Green wood carving is a phrase that describes the process of carving green wood – that is wood that hasn’t been dried. Wood is best harvested in late Autumn, when the sap has settled. The logs are stored in the round, and provided they’re in a shaded spot, they will stay green in this climate for a year or so, drying out gradually. The drying process can be slowed further by sealing the ends of the logs.
Why carve green wood? Well, the main reason is that when the wood is wet, it’s easier to carve. The knives go through it more easily, with less force required. This means that it’s easier to carve green wood with hand tools, thus leading to the other meaning of “green” wood carving – wood that’s carved without using power tools.
You may wonder why I don’t sand the treen to a smooth finish. I leave the marks made by the knife deliberately, and this is why…
A finish created by a clean cut with a sharp tool may appear rough, particularly if there are large facets on a spoon. A freshly sanded spoon by contrast feels silky smooth. However, if you look at the sanded surface under the microscope, you find that the fibres have been abraded, and the spaces between the abraded fibres are filled with the fine dust from the sandpaper – which feels smooth. When we wash it the dust washes away and the abraded fibres swell leaving something that looks under the microscope like a shagpile carpet, that will not feel nice to the touch and unlike the tool cut finish it does not age nicely either.
Treen, literally “of a tree” is a generic name for small handmade functional household objects made of wood. Before the late 17th-century, when silver, pewter, and ceramics were introduced for tableware, most small household items were carved from wood. Today, treen is highly collectable for its beautiful patina and tactile appeal.
Anything from wooden plates and bowls, boxes, spoons and chopping boards can be classed as treen. Before the advent of cheap metal wares, and later plastic, wood played a much greater part as the raw material for common objects. Turning and carving were the key manufacturing techniques. The selection of wood species was important, and close-grained native hardwoods such as box, beech and sycamore were particularly favoured.
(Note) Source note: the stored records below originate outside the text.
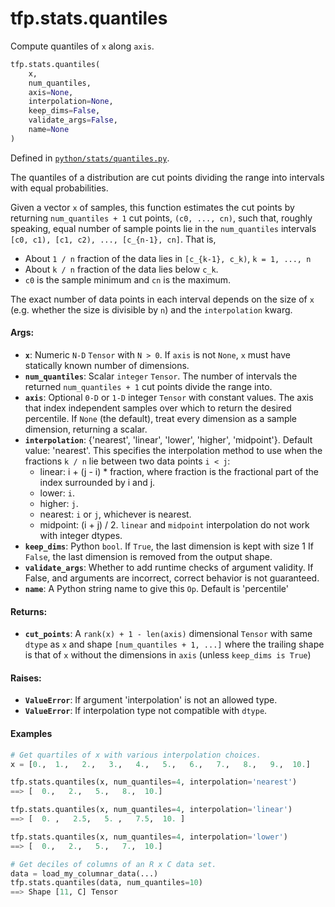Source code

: <div itemscope itemtype="http://developers.google.com/ReferenceObject">
<meta itemprop="name" content="tfp.stats.quantiles" />
<meta itemprop="path" content="Stable" />
</div>

# tfp.stats.quantiles

Compute quantiles of `x` along `axis`.

``` python
tfp.stats.quantiles(
    x,
    num_quantiles,
    axis=None,
    interpolation=None,
    keep_dims=False,
    validate_args=False,
    name=None
)
```



Defined in [`python/stats/quantiles.py`](https://github.com/tensorflow/probability/tree/master/tensorflow_probability/python/stats/quantiles.py).

<!-- Placeholder for "Used in" -->

The quantiles of a distribution are cut points dividing the range into
intervals with equal probabilities.

Given a vector `x` of samples, this function estimates the cut points by
returning `num_quantiles + 1` cut points, `(c0, ..., cn)`, such that, roughly
speaking, equal number of sample points lie in the `num_quantiles` intervals
`[c0, c1), [c1, c2), ..., [c_{n-1}, cn]`.  That is,

* About `1 / n` fraction of the data lies in `[c_{k-1}, c_k)`, `k = 1, ..., n`
* About `k / n` fraction of the data lies below `c_k`.
* `c0` is the sample minimum and `cn` is the maximum.

The exact number of data points in each interval depends on the size of
`x` (e.g. whether the size is divisible by `n`) and the `interpolation` kwarg.

#### Args:


* <b>`x`</b>:  Numeric `N-D` `Tensor` with `N > 0`.  If `axis` is not `None`,
  `x` must have statically known number of dimensions.
* <b>`num_quantiles`</b>:  Scalar `integer` `Tensor`.  The number of intervals the
  returned `num_quantiles + 1` cut points divide the range into.
* <b>`axis`</b>:  Optional `0-D` or `1-D` integer `Tensor` with constant values. The
  axis that index independent samples over which to return the desired
  percentile.  If `None` (the default), treat every dimension as a sample
  dimension, returning a scalar.
* <b>`interpolation`</b>: {'nearest', 'linear', 'lower', 'higher', 'midpoint'}.
  Default value: 'nearest'.  This specifies the interpolation method to
  use when the fractions `k / n` lie between two data points `i < j`:
    * linear: i + (j - i) * fraction, where fraction is the fractional part
      of the index surrounded by i and j.
    * lower: `i`.
    * higher: `j`.
    * nearest: `i` or `j`, whichever is nearest.
    * midpoint: (i + j) / 2. `linear` and `midpoint` interpolation do not
      work with integer dtypes.
* <b>`keep_dims`</b>:  Python `bool`. If `True`, the last dimension is kept with size 1
  If `False`, the last dimension is removed from the output shape.
* <b>`validate_args`</b>:  Whether to add runtime checks of argument validity. If
  False, and arguments are incorrect, correct behavior is not guaranteed.
* <b>`name`</b>:  A Python string name to give this `Op`.  Default is 'percentile'


#### Returns:


* <b>`cut_points`</b>:  A `rank(x) + 1 - len(axis)` dimensional `Tensor` with same
`dtype` as `x` and shape `[num_quantiles + 1, ...]` where the trailing shape
is that of `x` without the dimensions in `axis` (unless `keep_dims is True`)


#### Raises:


* <b>`ValueError`</b>:  If argument 'interpolation' is not an allowed type.
* <b>`ValueError`</b>:  If interpolation type not compatible with `dtype`.

#### Examples

```python
# Get quartiles of x with various interpolation choices.
x = [0.,  1.,   2.,   3.,   4.,   5.,   6.,   7.,   8.,   9.,  10.]

tfp.stats.quantiles(x, num_quantiles=4, interpolation='nearest')
==> [  0.,   2.,   5.,   8.,  10.]

tfp.stats.quantiles(x, num_quantiles=4, interpolation='linear')
==> [  0. ,   2.5,   5. ,   7.5,  10. ]

tfp.stats.quantiles(x, num_quantiles=4, interpolation='lower')
==> [  0.,   2.,   5.,   7.,  10.]

# Get deciles of columns of an R x C data set.
data = load_my_columnar_data(...)
tfp.stats.quantiles(data, num_quantiles=10)
==> Shape [11, C] Tensor
```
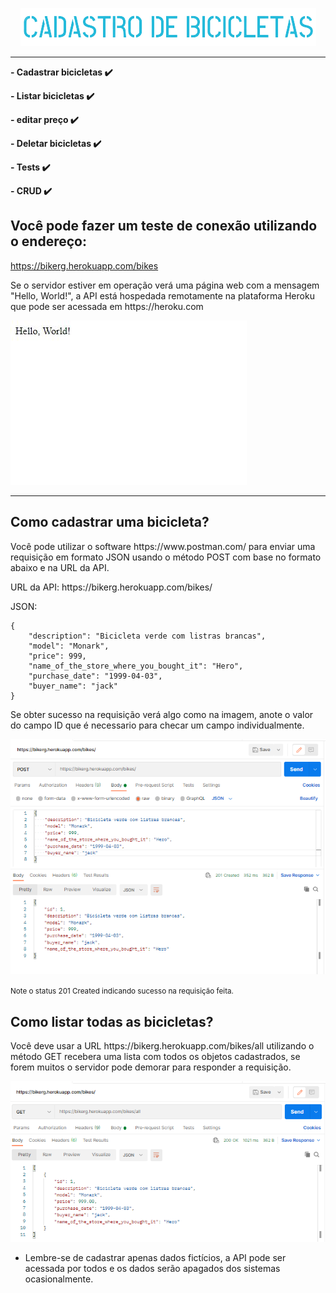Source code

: <p align="center"><img src="img\logo2.png"></p>
<p align="center">
<smallUma API para controlar o cadastro de bicicletas, essa API foi construida na linguagem Java utilizando o Framework Spring :smile:</small> 
</p> 
<hr>

**- Cadastrar bicicletas :heavy_check_mark:**

**- Listar bicicletas :heavy_check_mark:**

**- editar preço :heavy_check_mark:**

**- Deletar bicicletas :heavy_check_mark:**

**- Tests :heavy_check_mark:**  

**- CRUD :heavy_check_mark:** 

## Você pode fazer um teste de conexão utilizando o endereço:

https://bikerg.herokuapp.com/bikes
<p>
    Se o servidor estiver em operação verá uma página web com a mensagem "Hello, World!", a API está hospedada remotamente na plataforma Heroku que pode ser acessada em https://heroku.com 
</p>
<img src="img\helloworld.JPG">
<hr>

## Como cadastrar uma bicicleta?

<p>
    Você pode utilizar o software https://www.postman.com/ para enviar uma requisição em formato JSON usando o método POST com base no formato abaixo e na URL da API.
</p>
<p>
URL da API: https://bikerg.herokuapp.com/bikes/
</p>    

JSON:
```
{
    "description": "Bicicleta verde com listras brancas",
    "model": "Monark",
    "price": 999,
    "name_of_the_store_where_you_bought_it": "Hero",
    "purchase_date": "1999-04-03",
    "buyer_name": "jack"
}
```
<p> 
    Se obter sucesso na requisição verá algo como na imagem, anote o valor do campo ID que é necessario para checar um campo individualmente. 
</p>
<p>
<img src="img\postjson.PNG"> 
</p>
<p>
    <small>Note o status 201 Created indicando sucesso na requisição feita.</small>    
</p>

## Como listar todas as bicicletas? 

<p>
    Você deve usar a URL https://bikerg.herokuapp.com/bikes/all utilizando o método GET recebera uma lista com todos os objetos cadastrados, se forem muitos o servidor pode demorar para responder a requisição.
</p>

<img src="img\getall.PNG"> 

* Lembre-se de cadastrar apenas dados fictícios, a API pode ser acessada por todos e os dados serão apagados dos sistemas ocasionalmente.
I love having a pocket spoon with me. Everyone should carry a spoon with them. Have you ever had to buy some food while out and been given a nasty plastic fork to eat with? It’s a horrible experience. And an easily avoidable one – carry a nice wooden spoon with you!
Plastic spoons – made from oil, a non-renewable resource, created over millennia. Pollution generating process to form polystyrene, then further processing and transport to form it into spoons and get it to the food outlet. Then used and thrown away.
Wooden spoons – made by hand from local storm damaged or pruned trees. Carry one with you in your pocket, and watch it develop a beautiful patina over time.
We all have experience of using a wooden spoon to cook with – they don’t scratch or conduct heat, and you can use plenty of force to scrape the bottom of the pan. But for some reason, very few of us eat with a wooden spoon – and I think that should change.
Eating using a wooden spoon is a gentle, tactile, and quiet experience. The spoon is light in the hand, and with no hard metal edges, it’s soft in the mouth too. A warm, soft patina builds on the wood, and the facets from the knife provide interest. The biggest benefit is the absence of the harsh sound of metal against crockery. Eating breakfast with a wooden spoon allows a peaceful start to the day. And there’s no reason that this shouldn’t continue into other meals too.